There are serious examples – people who get fired, people who get denied housing, and it’s a life-altering thing. I was hoping that with this bill, there would be some form of legal protection in court and in the law.– Caroline Gallegos
“I see examples of discrimination in everyday life,” Caroline said. “And I know that there is so much more that I don’t see that doesn’t get reported. There are serious examples – people who get fired, people who get denied housing, and it’s a life-altering thing. I was hoping that with this bill, there would be some form of legal protection in court and in the law.”
That’s why she channeled her energy into action: She launched two petitions – one on the White House’s website and one on Change.org – urging North Dakota legislators to pass the non-discrimination bill.
Since launching the petitions, she has seen the issue raised many times in the North Dakota and regional media, calling for basic fairness for all North Dakotans. And she’s seen people in her community begin to open their minds to supporting the LGBT community.
“I’ve talked about this issue with some friends at school, and one said that he had never really thought about it, and didn’t think it mattered,” Caroline said. “But he told me that he put himself in my shoes, and saw why I cared about this – he considered my friends who are gay, my brother who is gay – and he said that he realized why I care about it. This issue really affects average Americans – anyone and everyone who has gay friends or a gay person in their family. And until people consider that situation, I don’t think it really crosses their minds.”
Caroline said she will continue to speak about the importance of comprehensive non-discrimination protections in North Dakota – and nationwide, because she knows that without that ongoing conversation, people who are not confronted with these questions of basic fairness may not be exposed to why this is so important.
I think that if the legislature passed this bill, it would say that North Dakota values people’s talent and wants all people in the North Dakota workforce. It would send a welcoming message to LGBT people.– Caroline Gallegos
She also hopes that soon, North Dakota’s legislature corrects its mistake by finally passing the bill providing statewide protections to its LGBT citizens.

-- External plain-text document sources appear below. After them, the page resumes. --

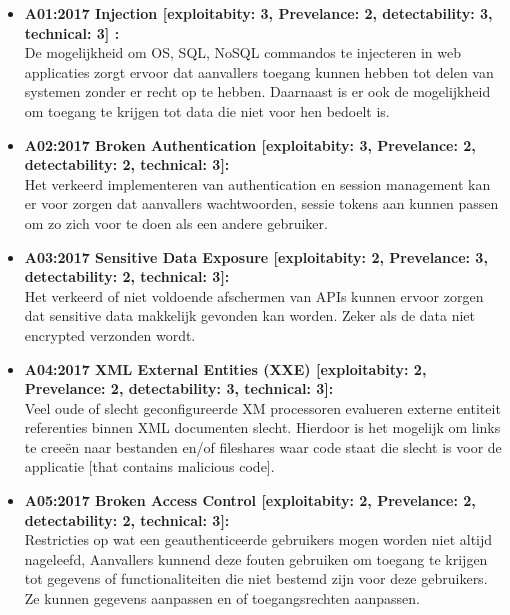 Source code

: 
\begin{itemize}


\item \textbf{A01:2017 Injection [exploitabity: 3, Prevelance: 2, detectability: 3, technical: 3] :} \\De mogelijkheid om OS, SQL, NoSQL commandos te injecteren in web applicaties zorgt ervoor dat aanvallers toegang kunnen hebben tot delen van systemen zonder er recht op te hebben. Daarnaast is er ook de mogelijkheid om toegang te krijgen tot data die niet voor hen bedoelt is.

\item \textbf{A02:2017 Broken Authentication [exploitabity: 3, Prevelance: 2, detectability: 2, technical: 3]:}\\ Het verkeerd implementeren van authentication en session management kan er voor zorgen dat aanvallers wachtwoorden, sessie tokens aan kunnen passen om zo zich voor te doen als een andere gebruiker.

\item \textbf{A03:2017 Sensitive Data Exposure [exploitabity: 2, Prevelance: 3, detectability: 2, technical: 3]:}\\
Het verkeerd of niet voldoende afschermen van APIs kunnen ervoor zorgen dat sensitive data makkelijk gevonden kan worden. Zeker als de data niet encrypted verzonden wordt.

\item \textbf{A04:2017 XML External Entities (XXE) [exploitabity: 2, Prevelance: 2, detectability: 3, technical: 3]:}\\
Veel oude of slecht geconfigureerde XM processoren evalueren externe entiteit referenties binnen XML documenten slecht. Hierdoor is het mogelijk om links te cree\"en naar bestanden en/of fileshares waar code staat die slecht is voor de applicatie [that contains malicious code].

\item \textbf{A05:2017 Broken Access Control [exploitabity: 2, Prevelance: 2, detectability: 2, technical: 3]:}\\
Restricties op wat een geauthenticeerde gebruikers mogen worden niet altijd nageleefd, Aanvallers kunnend deze fouten gebruiken om toegang te krijgen tot gegevens of functionaliteiten die niet bestemd zijn voor deze gebruikers. Ze kunnen gegevens aanpassen en of toegangsrechten aanpassen.


\end{itemize}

“I think that if the legislature passed this bill, it would say that North Dakota values people’s talent and wants all people in the North Dakota workforce,” she said. “It would send a welcoming message to LGBT people, and it would basically just be saying that North Dakota values all of its citizens. I want to live in a state where it doesn’t matter what your sexual orientation or gender identity is – I want the state to declare that because you’re a North Dakotan, you are valued the same as everyone else.”